YOUR GOAL: Each line of the data should be repeated precisely.

[Start of Attachment]

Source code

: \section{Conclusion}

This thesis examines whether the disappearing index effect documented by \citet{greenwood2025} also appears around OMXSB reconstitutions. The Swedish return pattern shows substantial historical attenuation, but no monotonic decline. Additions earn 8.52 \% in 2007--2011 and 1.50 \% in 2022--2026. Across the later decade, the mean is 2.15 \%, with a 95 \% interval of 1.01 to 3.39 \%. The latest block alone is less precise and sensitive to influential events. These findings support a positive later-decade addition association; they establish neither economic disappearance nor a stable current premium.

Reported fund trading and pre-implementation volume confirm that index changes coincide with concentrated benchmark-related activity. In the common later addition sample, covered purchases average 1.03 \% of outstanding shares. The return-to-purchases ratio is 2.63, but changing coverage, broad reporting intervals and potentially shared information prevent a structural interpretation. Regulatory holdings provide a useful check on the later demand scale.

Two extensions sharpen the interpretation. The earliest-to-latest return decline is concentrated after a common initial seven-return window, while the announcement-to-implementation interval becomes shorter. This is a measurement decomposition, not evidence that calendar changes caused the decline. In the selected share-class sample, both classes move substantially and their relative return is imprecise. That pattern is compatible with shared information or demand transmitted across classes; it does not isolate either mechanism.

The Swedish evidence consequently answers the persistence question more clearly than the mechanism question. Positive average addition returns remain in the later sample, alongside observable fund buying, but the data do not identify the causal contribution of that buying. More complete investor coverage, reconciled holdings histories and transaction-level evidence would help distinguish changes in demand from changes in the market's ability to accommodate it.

[End of Attachment]

RESPONSE AREA:
Source code

: \section{Conclusion}

This thesis examines whether the disappearing index effect documented by \citet{greenwood2025} also appears around OMXSB reconstitutions. The Swedish return pattern shows substantial historical attenuation, but no monotonic decline. Additions earn 8.52 \% in 2007--2011 and 1.50 \% in 2022--2026. Across the later decade, the mean is 2.15 \%, with a 95 \% interval of 1.01 to 3.39 \%. The latest block alone is less precise and sensitive to influential events. These findings support a positive later-decade addition association; they establish neither economic disappearance nor a stable current premium.

Reported fund trading and pre-implementation volume confirm that index changes coincide with concentrated benchmark-related activity. In the common later addition sample, covered purchases average 1.03 \% of outstanding shares. The return-to-purchases ratio is 2.63, but changing coverage, broad reporting intervals and potentially shared information prevent a structural interpretation. Regulatory holdings provide a useful check on the later demand scale.

Two extensions sharpen the interpretation. The earliest-to-latest return decline is concentrated after a common initial seven-return window, while the announcement-to-implementation interval becomes shorter. This is a measurement decomposition, not evidence that calendar changes caused the decline. In the selected share-class sample, both classes move substantially and their relative return is imprecise. That pattern is compatible with shared information or demand transmitted across classes; it does not isolate either mechanism.

The Swedish evidence consequently answers the persistence question more clearly than the mechanism question. Positive average addition returns remain in the later sample, alongside observable fund buying, but the data do not identify the causal contribution of that buying. More complete investor coverage, reconciled holdings histories and transaction-level evidence would help distinguish changes in demand from changes in the market's ability to accommodate it.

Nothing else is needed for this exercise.